One mother filmed at the halfway house “made quite an effort to clean herself up and and to present herself while she was there,” said Wilmot. “She has five kids with five different men. As a kid grows older she has to move on, so to speak, because the men that she chose were not the salt of the earth. That was her way of surviving, because she didn’t have a place of her own. Margarita said one reason a lot of these women leave their kids to the state is because after many years of trying to take care of them under conditions which they know are not ideal — living with a man who gets drunk every day or even violent maybe, but having no route of escape, they have nothing — they feel that having five meals a day at the orphanage is a better option.”

After production, producers hired a psychologist to be available to the kids if they wanted to talk. A psychologist was at the house on the first day of the Russian invasion; they said the kids were herded onto trains and taken for their own safety to the western parts of Ukraine. Later, some will likely go to Europe to temporary orphanages.

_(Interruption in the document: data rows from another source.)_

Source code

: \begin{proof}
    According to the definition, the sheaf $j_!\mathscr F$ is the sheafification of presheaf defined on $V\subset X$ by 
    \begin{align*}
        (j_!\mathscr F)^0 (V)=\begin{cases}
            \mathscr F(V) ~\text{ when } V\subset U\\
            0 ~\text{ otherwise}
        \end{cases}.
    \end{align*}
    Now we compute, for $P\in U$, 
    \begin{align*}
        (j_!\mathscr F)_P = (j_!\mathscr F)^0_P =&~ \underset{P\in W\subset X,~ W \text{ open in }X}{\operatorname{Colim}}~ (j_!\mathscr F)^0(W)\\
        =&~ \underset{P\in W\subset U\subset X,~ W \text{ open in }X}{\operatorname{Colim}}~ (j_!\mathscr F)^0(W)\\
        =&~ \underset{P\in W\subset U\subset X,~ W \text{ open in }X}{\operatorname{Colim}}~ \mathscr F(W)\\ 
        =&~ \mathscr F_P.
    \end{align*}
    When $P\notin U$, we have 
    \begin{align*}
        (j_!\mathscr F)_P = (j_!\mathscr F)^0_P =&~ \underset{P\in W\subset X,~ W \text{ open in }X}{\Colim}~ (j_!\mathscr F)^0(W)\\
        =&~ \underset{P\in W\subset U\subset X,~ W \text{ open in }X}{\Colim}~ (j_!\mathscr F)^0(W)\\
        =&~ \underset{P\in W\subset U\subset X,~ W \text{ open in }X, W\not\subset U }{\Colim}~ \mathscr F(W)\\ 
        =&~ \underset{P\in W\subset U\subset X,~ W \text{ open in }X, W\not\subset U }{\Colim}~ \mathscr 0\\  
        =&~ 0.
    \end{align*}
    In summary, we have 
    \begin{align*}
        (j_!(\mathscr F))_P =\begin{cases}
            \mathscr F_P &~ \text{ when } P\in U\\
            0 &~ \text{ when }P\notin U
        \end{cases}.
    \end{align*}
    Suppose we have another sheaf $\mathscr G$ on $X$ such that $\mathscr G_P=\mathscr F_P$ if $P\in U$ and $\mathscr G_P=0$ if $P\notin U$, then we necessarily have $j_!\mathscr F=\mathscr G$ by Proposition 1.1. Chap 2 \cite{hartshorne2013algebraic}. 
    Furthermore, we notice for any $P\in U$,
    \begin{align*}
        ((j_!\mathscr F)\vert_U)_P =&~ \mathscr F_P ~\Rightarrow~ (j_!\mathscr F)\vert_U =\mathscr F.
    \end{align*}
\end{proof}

Even before the Ukraine war broke out, Wilmont began raising awareness for vulnerable children via an NGO. “When the 24th happened,” he said, “it became the number-one important thing with the film to try and raise as much money for them to have so they can continue their work, helping not only our kids from the film, but also the rest of the country with all of the internally displaced.”

The film’s main character is the house itself; threading its narrative is the voice of Margarita, who has worked there for 30 years. “I was thinking in the beginning that the house should have a voice, because so many destinies had been through that house,” said Wilmont. “And you know, if walls could talk, we could hear tales that would amaze us and horrify us and hopefully also we see the beauty and humanity. But it also occurred to me that these kids are what makes up this house. These kids have been a sliver of something different, but now they make up a whole.”